Esses problemas são potencializados pela superpopulação prisional. No Brasil, existe um crescimento desproporcional da população prisional em comparação ao crescimento populacional geral, principalmente nas últimas duas décadas. Em 2001, a população prisional era de 233.859 pessoas presas, enquanto a geral era de 172.385.826 habitantes. Em 2020, a população prisional consistia em 811.707 pessoas presas, e a geral de 211.755.692 (IBGE, 2022; Ministério da Justiça e Segurança Pública, [s.d.]). Nos últimos 20 anos, a população prisional cresceu 347%, enquanto a geral cresceu 22,8%. Esses dados refletem as dificuldades do estado brasileiro em matéria de ressocialização.
Está em debate a possibilidade da privatização das prisões brasileiras como método de reduzir a reincidência criminal, que, segundo Oliveira et al. (2017), promoverá um novo mercado lucrativo e contraditório com os princípios emancipatórios. Esses autores interrogam que “[…] se um dos intuitos de privatizar o sistema carcerário é justamente reduzir a quantidade de presos, como esse mercado irá prosperar, ou seja, como ele continuará lucrando, se o objetivo principal é reduzir a demanda com a qual trabalha?” (Oliveira et al., 2017, p. 405). Outra discussão emergencial, como referem Souza, Nonato e Fonseca (2020) e Ireland e Lucena (2016), é a necessidade de se ampliar o desenvolvimento de políticas de educação para mulheres nas prisões.
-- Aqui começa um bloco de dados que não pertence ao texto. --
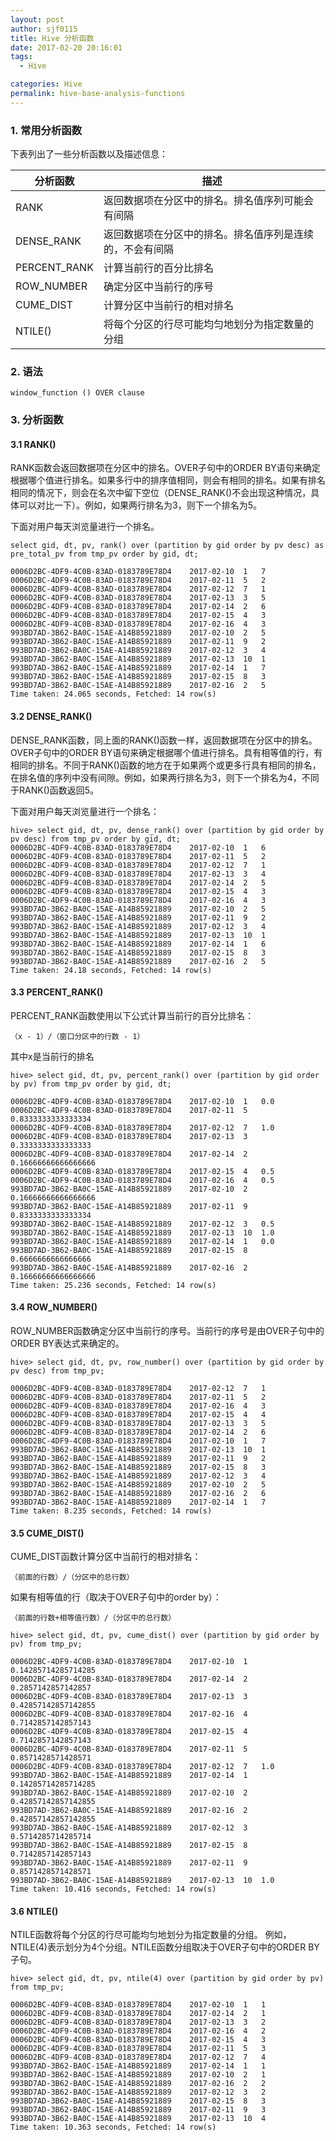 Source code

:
```yaml
---
layout: post
author: sjf0115
title: Hive 分析函数
date: 2017-02-20 20:16:01
tags:
  - Hive

categories: Hive
permalink: hive-base-analysis-functions
---
```


### 1. 常用分析函数

下表列出了一些分析函数以及描述信息：

分析函数 | 描述
---|---
RANK | 返回数据项在分区中的排名。排名值序列可能会有间隔
DENSE_RANK | 返回数据项在分区中的排名。排名值序列是连续的，不会有间隔
PERCENT_RANK | 计算当前行的百分比排名
ROW_NUMBER | 确定分区中当前行的序号
CUME_DIST | 计算分区中当前行的相对排名
NTILE() | 将每个分区的行尽可能均匀地划分为指定数量的分组

### 2. 语法

```
window_function () OVER clause
```

### 3. 分析函数

#### 3.1 RANK()

RANK函数会返回数据项在分区中的排名。OVER子句中的ORDER BY语句来确定根据哪个值进行排名。如果多行中的排序值相同，则会有相同的排名。如果有排名相同的情况下，则会在名次中留下空位（DENSE_RANK()不会出现这种情况，具体可以对比一下）。例如，如果两行排名为3，则下一个排名为5。

下面对用户每天浏览量进行一个排名。
```
select gid, dt, pv, rank() over (partition by gid order by pv desc) as pre_total_pv from tmp_pv order by gid, dt;

0006D2BC-4DF9-4C0B-83AD-0183789E78D4	2017-02-10	1	7
0006D2BC-4DF9-4C0B-83AD-0183789E78D4	2017-02-11	5	2
0006D2BC-4DF9-4C0B-83AD-0183789E78D4	2017-02-12	7	1
0006D2BC-4DF9-4C0B-83AD-0183789E78D4	2017-02-13	3	5
0006D2BC-4DF9-4C0B-83AD-0183789E78D4	2017-02-14	2	6
0006D2BC-4DF9-4C0B-83AD-0183789E78D4	2017-02-15	4	3
0006D2BC-4DF9-4C0B-83AD-0183789E78D4	2017-02-16	4	3
993BD7AD-3B62-BA0C-15AE-A14B85921889	2017-02-10	2	5
993BD7AD-3B62-BA0C-15AE-A14B85921889	2017-02-11	9	2
993BD7AD-3B62-BA0C-15AE-A14B85921889	2017-02-12	3	4
993BD7AD-3B62-BA0C-15AE-A14B85921889	2017-02-13	10	1
993BD7AD-3B62-BA0C-15AE-A14B85921889	2017-02-14	1	7
993BD7AD-3B62-BA0C-15AE-A14B85921889	2017-02-15	8	3
993BD7AD-3B62-BA0C-15AE-A14B85921889	2017-02-16	2	5
Time taken: 24.065 seconds, Fetched: 14 row(s)
```

#### 3.2 DENSE_RANK()

DENSE_RANK函数，同上面的RANK()函数一样，返回数据项在分区中的排名。OVER子句中的ORDER BY语句来确定根据哪个值进行排名。具有相等值的行，有相同的排名。不同于RANK()函数的地方在于如果两个或更多行具有相同的排名，在排名值的序列中没有间隙。例如，如果两行排名为3，则下一个排名为4，不同于RANK()函数返回5。

下面对用户每天浏览量进行一个排名：
```
hive> select gid, dt, pv, dense_rank() over (partition by gid order by pv desc) from tmp_pv order by gid, dt;
0006D2BC-4DF9-4C0B-83AD-0183789E78D4	2017-02-10	1	6
0006D2BC-4DF9-4C0B-83AD-0183789E78D4	2017-02-11	5	2
0006D2BC-4DF9-4C0B-83AD-0183789E78D4	2017-02-12	7	1
0006D2BC-4DF9-4C0B-83AD-0183789E78D4	2017-02-13	3	4
0006D2BC-4DF9-4C0B-83AD-0183789E78D4	2017-02-14	2	5
0006D2BC-4DF9-4C0B-83AD-0183789E78D4	2017-02-15	4	3
0006D2BC-4DF9-4C0B-83AD-0183789E78D4	2017-02-16	4	3
993BD7AD-3B62-BA0C-15AE-A14B85921889	2017-02-10	2	5
993BD7AD-3B62-BA0C-15AE-A14B85921889	2017-02-11	9	2
993BD7AD-3B62-BA0C-15AE-A14B85921889	2017-02-12	3	4
993BD7AD-3B62-BA0C-15AE-A14B85921889	2017-02-13	10	1
993BD7AD-3B62-BA0C-15AE-A14B85921889	2017-02-14	1	6
993BD7AD-3B62-BA0C-15AE-A14B85921889	2017-02-15	8	3
993BD7AD-3B62-BA0C-15AE-A14B85921889	2017-02-16	2	5
Time taken: 24.18 seconds, Fetched: 14 row(s)
```

#### 3.3 PERCENT_RANK()

PERCENT_RANK函数使用以下公式计算当前行的百分比排名：

```
（x - 1）/（窗口分区中的行数 - 1）
```
其中x是当前行的排名

```
hive> select gid, dt, pv, percent_rank() over (partition by gid order by pv) from tmp_pv order by gid, dt;

0006D2BC-4DF9-4C0B-83AD-0183789E78D4	2017-02-10	1	0.0
0006D2BC-4DF9-4C0B-83AD-0183789E78D4	2017-02-11	5	0.8333333333333334
0006D2BC-4DF9-4C0B-83AD-0183789E78D4	2017-02-12	7	1.0
0006D2BC-4DF9-4C0B-83AD-0183789E78D4	2017-02-13	3	0.3333333333333333
0006D2BC-4DF9-4C0B-83AD-0183789E78D4	2017-02-14	2	0.16666666666666666
0006D2BC-4DF9-4C0B-83AD-0183789E78D4	2017-02-15	4	0.5
0006D2BC-4DF9-4C0B-83AD-0183789E78D4	2017-02-16	4	0.5
993BD7AD-3B62-BA0C-15AE-A14B85921889	2017-02-10	2	0.16666666666666666
993BD7AD-3B62-BA0C-15AE-A14B85921889	2017-02-11	9	0.8333333333333334
993BD7AD-3B62-BA0C-15AE-A14B85921889	2017-02-12	3	0.5
993BD7AD-3B62-BA0C-15AE-A14B85921889	2017-02-13	10	1.0
993BD7AD-3B62-BA0C-15AE-A14B85921889	2017-02-14	1	0.0
993BD7AD-3B62-BA0C-15AE-A14B85921889	2017-02-15	8	0.6666666666666666
993BD7AD-3B62-BA0C-15AE-A14B85921889	2017-02-16	2	0.16666666666666666
Time taken: 25.236 seconds, Fetched: 14 row(s)
```

#### 3.4 ROW_NUMBER()

ROW_NUMBER函数确定分区中当前行的序号。当前行的序号是由OVER子句中的ORDER BY表达式来确定的。

```
hive> select gid, dt, pv, row_number() over (partition by gid order by pv desc) from tmp_pv;

0006D2BC-4DF9-4C0B-83AD-0183789E78D4	2017-02-12	7	1
0006D2BC-4DF9-4C0B-83AD-0183789E78D4	2017-02-11	5	2
0006D2BC-4DF9-4C0B-83AD-0183789E78D4	2017-02-16	4	3
0006D2BC-4DF9-4C0B-83AD-0183789E78D4	2017-02-15	4	4
0006D2BC-4DF9-4C0B-83AD-0183789E78D4	2017-02-13	3	5
0006D2BC-4DF9-4C0B-83AD-0183789E78D4	2017-02-14	2	6
0006D2BC-4DF9-4C0B-83AD-0183789E78D4	2017-02-10	1	7
993BD7AD-3B62-BA0C-15AE-A14B85921889	2017-02-13	10	1
993BD7AD-3B62-BA0C-15AE-A14B85921889	2017-02-11	9	2
993BD7AD-3B62-BA0C-15AE-A14B85921889	2017-02-15	8	3
993BD7AD-3B62-BA0C-15AE-A14B85921889	2017-02-12	3	4
993BD7AD-3B62-BA0C-15AE-A14B85921889	2017-02-10	2	5
993BD7AD-3B62-BA0C-15AE-A14B85921889	2017-02-16	2	6
993BD7AD-3B62-BA0C-15AE-A14B85921889	2017-02-14	1	7
Time taken: 8.235 seconds, Fetched: 14 row(s)
```

#### 3.5  CUME_DIST()
CUME_DIST函数计算分区中当前行的相对排名：
```
（前面的行数）/（分区中的总行数）

```
如果有相等值的行（取决于OVER子句中的order by）：
```
（前面的行数+相等值行数）/（分区中的总行数）
```

```
hive> select gid, dt, pv, cume_dist() over (partition by gid order by pv) from tmp_pv;

0006D2BC-4DF9-4C0B-83AD-0183789E78D4	2017-02-10	1	0.14285714285714285
0006D2BC-4DF9-4C0B-83AD-0183789E78D4	2017-02-14	2	0.2857142857142857
0006D2BC-4DF9-4C0B-83AD-0183789E78D4	2017-02-13	3	0.42857142857142855
0006D2BC-4DF9-4C0B-83AD-0183789E78D4	2017-02-16	4	0.7142857142857143
0006D2BC-4DF9-4C0B-83AD-0183789E78D4	2017-02-15	4	0.7142857142857143
0006D2BC-4DF9-4C0B-83AD-0183789E78D4	2017-02-11	5	0.8571428571428571
0006D2BC-4DF9-4C0B-83AD-0183789E78D4	2017-02-12	7	1.0
993BD7AD-3B62-BA0C-15AE-A14B85921889	2017-02-14	1	0.14285714285714285
993BD7AD-3B62-BA0C-15AE-A14B85921889	2017-02-10	2	0.42857142857142855
993BD7AD-3B62-BA0C-15AE-A14B85921889	2017-02-16	2	0.42857142857142855
993BD7AD-3B62-BA0C-15AE-A14B85921889	2017-02-12	3	0.5714285714285714
993BD7AD-3B62-BA0C-15AE-A14B85921889	2017-02-15	8	0.7142857142857143
993BD7AD-3B62-BA0C-15AE-A14B85921889	2017-02-11	9	0.8571428571428571
993BD7AD-3B62-BA0C-15AE-A14B85921889	2017-02-13	10	1.0
Time taken: 10.416 seconds, Fetched: 14 row(s)

```

#### 3.6 NTILE()

NTILE函数将每个分区的行尽可能均匀地划分为指定数量的分组。 例如，NTILE(4)表示划分为4个分组。NTILE函数分组取决于OVER子句中的ORDER BY子句。

```
hive> select gid, dt, pv, ntile(4) over (partition by gid order by pv) from tmp_pv;

0006D2BC-4DF9-4C0B-83AD-0183789E78D4	2017-02-10	1	1
0006D2BC-4DF9-4C0B-83AD-0183789E78D4	2017-02-14	2	1
0006D2BC-4DF9-4C0B-83AD-0183789E78D4	2017-02-13	3	2
0006D2BC-4DF9-4C0B-83AD-0183789E78D4	2017-02-16	4	2
0006D2BC-4DF9-4C0B-83AD-0183789E78D4	2017-02-15	4	3
0006D2BC-4DF9-4C0B-83AD-0183789E78D4	2017-02-11	5	3
0006D2BC-4DF9-4C0B-83AD-0183789E78D4	2017-02-12	7	4
993BD7AD-3B62-BA0C-15AE-A14B85921889	2017-02-14	1	1
993BD7AD-3B62-BA0C-15AE-A14B85921889	2017-02-10	2	1
993BD7AD-3B62-BA0C-15AE-A14B85921889	2017-02-16	2	2
993BD7AD-3B62-BA0C-15AE-A14B85921889	2017-02-12	3	2
993BD7AD-3B62-BA0C-15AE-A14B85921889	2017-02-15	8	3
993BD7AD-3B62-BA0C-15AE-A14B85921889	2017-02-11	9	3
993BD7AD-3B62-BA0C-15AE-A14B85921889	2017-02-13	10	4
Time taken: 10.363 seconds, Fetched: 14 row(s)

```
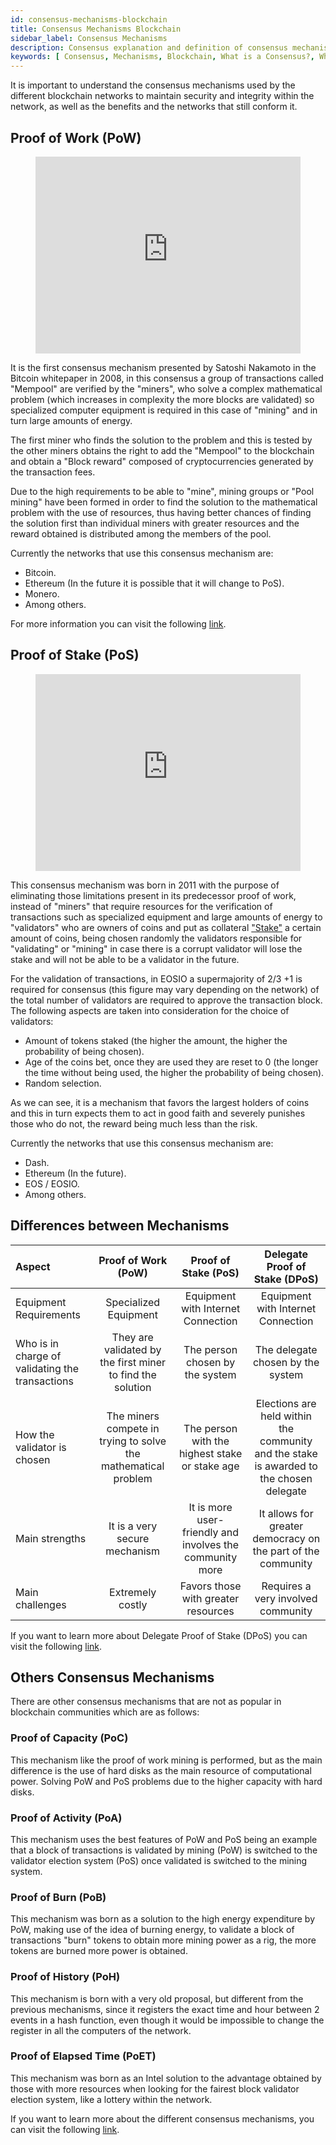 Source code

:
```yaml
---
id: consensus-mechanisms-blockchain
title: Consensus Mechanisms Blockchain
sidebar_label: Consensus Mechanisms
description: Consensus explanation and definition of consensus mechanisms for the blockchain
keywords: [ Consensus, Mechanisms, Blockchain, What is a Consensus?, What is a Consensus for?, Consensus Mechanisms ]
---
```


It is important to understand the consensus mechanisms used by the different blockchain networks to maintain security and integrity within the network, as well as the benefits and the networks that still conform it.

## Proof of Work (PoW)

<figure class="video_container">
  <iframe width="100%" height="315" src="https://www.youtube.com/embed/3EUAcxhuoU4" frameborder="0" allowfullscreen="true"> </iframe>
</figure>

It is the first consensus mechanism presented by Satoshi Nakamoto in the Bitcoin whitepaper in 2008, in this consensus a group of transactions called "Mempool" are verified by the "miners", who solve a complex mathematical problem (which increases in complexity the more blocks are validated) so specialized computer equipment is required in this case of "mining" and in turn large amounts of energy.

The first miner who finds the solution to the problem and this is tested by the other miners obtains the right to add the "Mempool" to the blockchain and obtain a "Block reward" composed of cryptocurrencies generated by the transaction fees.

Due to the high requirements to be able to "mine", mining groups or "Pool mining" have been formed in order to find the solution to the mathematical problem with the use of resources, thus having better chances of finding the solution first than individual miners with greater resources and the reward obtained is distributed among the members of the pool.

Currently the networks that use this consensus mechanism are:

- Bitcoin.
- Ethereum (In the future it is possible that it will change to PoS).
- Monero.
- Among others.

For more information you can visit the following [link](https://guide.eoscostarica.io/docs/tools/glossary#proof-of-work).

## Proof of Stake (PoS)

<figure class="video_container">
  <iframe width="100%" height="315" src="https://www.youtube.com/embed/psKDXvXdr7k" frameborder="0" allowfullscreen="true"> </iframe>
</figure>

This consensus mechanism was born in 2011 with the purpose of eliminating those limitations present in its predecessor proof of work, instead of "miners" that require resources for the verification of transactions such as specialized equipment and large amounts of energy to "validators" who are owners of coins and put as collateral ["Stake"](https://guide.eoscostarica.io/docs/tools/glossary/#stake) a certain amount of coins, being chosen randomly the validators responsible for "validating" or "mining" in case there is a corrupt validator will lose the stake and will not be able to be a validator in the future.

For the validation of transactions, in EOSIO a supermajority of 2/3 +1 is required for consensus (this figure may vary depending on the network) of the total number of validators are required to approve the transaction block. The following aspects are taken into consideration for the choice of validators:

- Amount of tokens staked (the higher the amount, the higher the probability of being chosen).
- Age of the coins bet, once they are used they are reset to 0 (the longer the time without being used, the higher the probability of being chosen).
- Random selection.

As we can see, it is a mechanism that favors the largest holders of coins and this in turn expects them to act in good faith and severely punishes those who do not, the reward being much less than the risk.

Currently the networks that use this consensus mechanism are:

- Dash.
- Ethereum (In the future).
- EOS / EOSIO.
- Among others.

## Differences between Mechanisms

| Aspect | Proof of Work (PoW) | Proof of Stake (PoS) | Delegate Proof of Stake (DPoS) |
| :---- | :----: | :----: | :----: |  
| Equipment Requirements | Specialized Equipment | Equipment with Internet Connection | Equipment with Internet Connection |  
| Who is in charge of validating the transactions | They are validated by the first miner to find the solution | The person chosen by the system | The delegate chosen by the system | The delegate chosen by the system |
| How the validator is chosen | The miners compete in trying to solve the mathematical problem | The person with the highest stake or stake age | Elections are held within the community and the stake is awarded to the chosen delegate | The person with the highest stake or stake age | The person with the highest stake or stake age is chosen
| Main strengths | It is a very secure mechanism | It is more user-friendly and involves the community more | It allows for greater democracy on the part of the community | It is a very safe mechanism
| Main challenges | Extremely costly | Favors those with greater resources | Requires a very involved community |

If you want to learn more about Delegate Proof of Stake (DPoS) you can visit the following [link](https://guide.eoscostarica.io/docs/eos-learn/consensus-mechanism#delegated-proof-of-stake-dpos).

## Others Consensus Mechanisms

There are other consensus mechanisms that are not as popular in blockchain communities which are as follows:

### Proof of Capacity (PoC)

This mechanism like the proof of work mining is performed, but as the main difference is the use of hard disks as the main resource of computational power. Solving PoW and PoS problems due to the higher capacity with hard disks.

### Proof of Activity (PoA)

This mechanism uses the best features of PoW and PoS being an example that a block of transactions is validated by mining (PoW) is switched to the validator election system (PoS) once validated is switched to the mining system.

### Proof of Burn (PoB)

This mechanism was born as a solution to the high energy expenditure by PoW, making use of the idea of burning energy, to validate a block of transactions "burn" tokens to obtain more mining power as a rig, the more tokens are burned more power is obtained.

### Proof of History (PoH)

This mechanism is born with a very old proposal, but different from the previous mechanisms, since it registers the exact time and hour between 2 events in a hash function, even though it would be impossible to change the register in all the computers of the network.

### Proof of Elapsed Time (PoET)

This mechanism was born as an Intel solution to the advantage obtained by those with more resources when looking for the fairest block validator election system, like a lottery within the network.


If you want to learn more about the different consensus mechanisms, you can visit the following [link](https://www.allerin.com/blog/8-blockchain-consensus-mechanisms-you-should-know-about).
No que diz respeito à educação nas prisões, é ainda importante que a formação inicial de professores em Pedagogia e demais licenciaturas que atuam em prisões tenha, no currículo, a especificidade de, na educação de jovens e adultos, serem contemplados aqueles que se encontram em privação de liberdade. Como referem Penna, Carvalho e Novaes (2016, p. 111), “[…] é urgente se pensar na formação de um educador capaz de atuar com jovens e adultos em situação de privação de liberdade, seja no exercício da docência, da gestão ou da pesquisa.”. O que ocorre é que, muitas vezes, os professores são inseridos em escolas nas prisões sem compreender suas limitações e especificidades.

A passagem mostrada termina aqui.